Land Doesn’t Vote, People Do

If you have been following the election results as they slowly unfolded over the last six days, you may have been reminded of the power of good infographics. Through this painfully detailed, county-by-county unfolding of data, the New York Times created three main infographic maps to keep people aware of what was happening—with one quick glance.

The first map shows geographic states colored either grey (not called), red, or blue. This conveyed which states had not been called, were called for Biden, or were called for Trump. The second map here breaks down states by electoral count. Instead of states like Montana and Wyoming appearing as giant electoral wins, here they are sized accordingly to their electoral value. As you can see, the blue prevails in the second map much more clearly and so reflective of the count. In the third map, the reality of the count becomes even more clear. Instead of breaking it down by land or electoral state, the votes are shown by area population, with a larger circle equating to a larger lead. Once you look at the second and certainly third map, the information conveyed in the first map—omnipresent in most media reporting—really falls flat.

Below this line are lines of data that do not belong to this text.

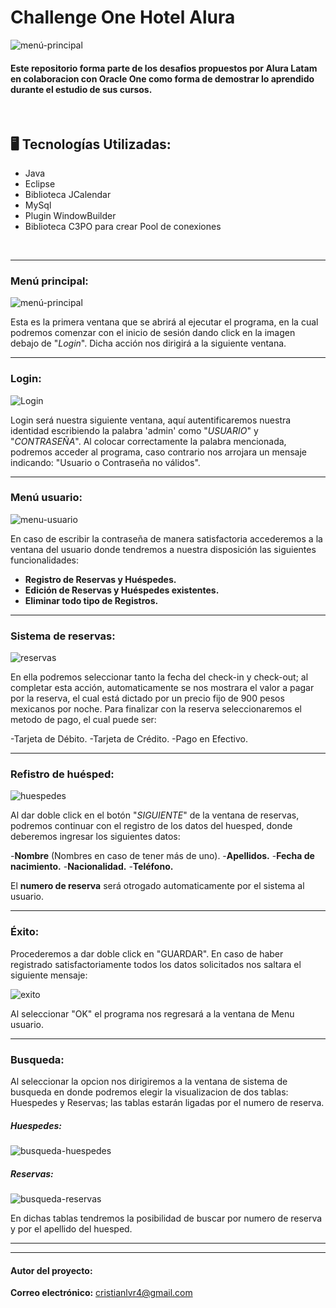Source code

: # Challenge One Hotel Alura

![menú-principal](https://github.com/CrissVazquez/Hotel-Alura/assets/135062723/0f1b5cb8-650e-4103-81be-7dc55079c110)



#### Este repositorio forma parte de los desafios propuestos por Alura Latam en colaboracion con Oracle One como forma de demostrar lo aprendido durante el estudio de sus cursos.
</br>

## 🖥️ Tecnologías Utilizadas:

- Java
- Eclipse
- Biblioteca JCalendar
- MySql
- Plugin WindowBuilder
- Biblioteca C3PO para crear Pool de conexiones
 </br>

---
### Menú principal:
![menú-principal](https://github.com/CrissVazquez/Hotel-Alura/assets/135062723/0f1b5cb8-650e-4103-81be-7dc55079c110)

Esta es la primera ventana que se abrirá al ejecutar el programa, en la cual podremos comenzar con el inicio de sesión dando click en la imagen debajo de "*Login*". Dicha acción nos dirigirá a la siguiente ventana.

---

### Login: 
![Login](https://github.com/CrissVazquez/Hotel-Alura/assets/135062723/ec45d588-bd60-46d5-be55-eb8dcb659397)

Login será nuestra siguiente ventana, aquí autentificaremos nuestra identidad escribiendo la palabra 'admin' como "*USUARIO*" y "*CONTRASEÑA*". Al colocar correctamente la palabra mencionada, podremos acceder al programa, caso contrario nos arrojara un mensaje indicando: "Usuario o Contraseña no válidos".

---

### Menú usuario:

![menu-usuario](https://github.com/CrissVazquez/Hotel-Alura/assets/135062723/2005b15a-16df-484a-bae0-58b61e80f479)

En caso de escribir la contraseña de manera satisfactoria accederemos a la ventana del usuario donde tendremos a nuestra disposición las siguientes funcionalidades:

- **Registro de Reservas y Huéspedes.**
- **Edición de Reservas y Huéspedes existentes.**
- **Eliminar todo tipo de Registros.**

---

### Sistema de reservas:

![reservas](https://github.com/CrissVazquez/Hotel-Alura/assets/135062723/ce58727b-b894-485e-a598-8a6e899ccd4e)

En ella podremos seleccionar tanto la fecha del check-in y check-out; al completar esta acción, automaticamente se nos mostrara el valor a pagar por la reserva, el cual está dictado por un precio fijo de 900 pesos mexicanos por noche. Para finalizar con la reserva seleccionaremos el metodo de pago, el cual puede ser:

-Tarjeta de Débito.
-Tarjeta de Crédito.
-Pago en Efectivo.

---

### Refistro de huésped:

![huespedes](https://github.com/CrissVazquez/Hotel-Alura/assets/135062723/d18e8a9a-e4a4-4317-88cf-436637136a79)

Al dar doble click en el botón "*SIGUIENTE*" de la ventana de reservas, podremos continuar con el registro de los datos del huesped, donde deberemos ingresar los siguientes datos:

-**Nombre** (Nombres en caso de tener más de uno).
-**Apellidos.**
-**Fecha de nacimiento.**
-**Nacionalidad.**
-**Teléfono.**

El **numero de reserva** será otrogado automaticamente por el sistema al usuario.

---

### Éxito:
Procederemos a dar doble click en "GUARDAR". En caso de haber registrado satisfactoriamente todos los datos solicitados nos saltara el siguiente mensaje: 

![exito](https://github.com/CrissVazquez/Hotel-Alura/assets/135062723/c6c79e7b-7d9e-4bee-872a-0795de6cbc43)

Al seleccionar "OK" el programa nos regresará a la ventana de Menu usuario.

---

### Busqueda:

Al seleccionar la opcion nos dirigiremos a la ventana de sistema de busqueda en donde podremos elegir la visualizacion de dos tablas: Huespedes y Reservas; las tablas estarán ligadas por el numero de reserva.

##### Huespedes: 

![busqueda-huespedes](https://github.com/CrissVazquez/Hotel-Alura/assets/135062723/238a65d3-f93d-4dc8-9011-1df107321cd9)

##### Reservas:

![busqueda-reservas](https://github.com/CrissVazquez/Hotel-Alura/assets/135062723/499d7cee-6c26-4668-b116-8f5f92a24a32)

En dichas tablas tendremos la posibilidad de buscar por numero de reserva y por el apellido del huesped.

----

----

#### Autor del proyecto:

**Correo electrónico:** cristianlvr4@gmail.com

Within the election results section of the NYT, these three maps are the tip of the information iceberg. Each map is very interactive: hover states reveal the count in each state/county, and on click, you are brought to a page devoted to an individual state complete with timelines of the count, a map of individual counties, and much, much more. As a designer—and as a citizen—I feel grateful that this team distilled so much information so quickly—and as beautifully as it did.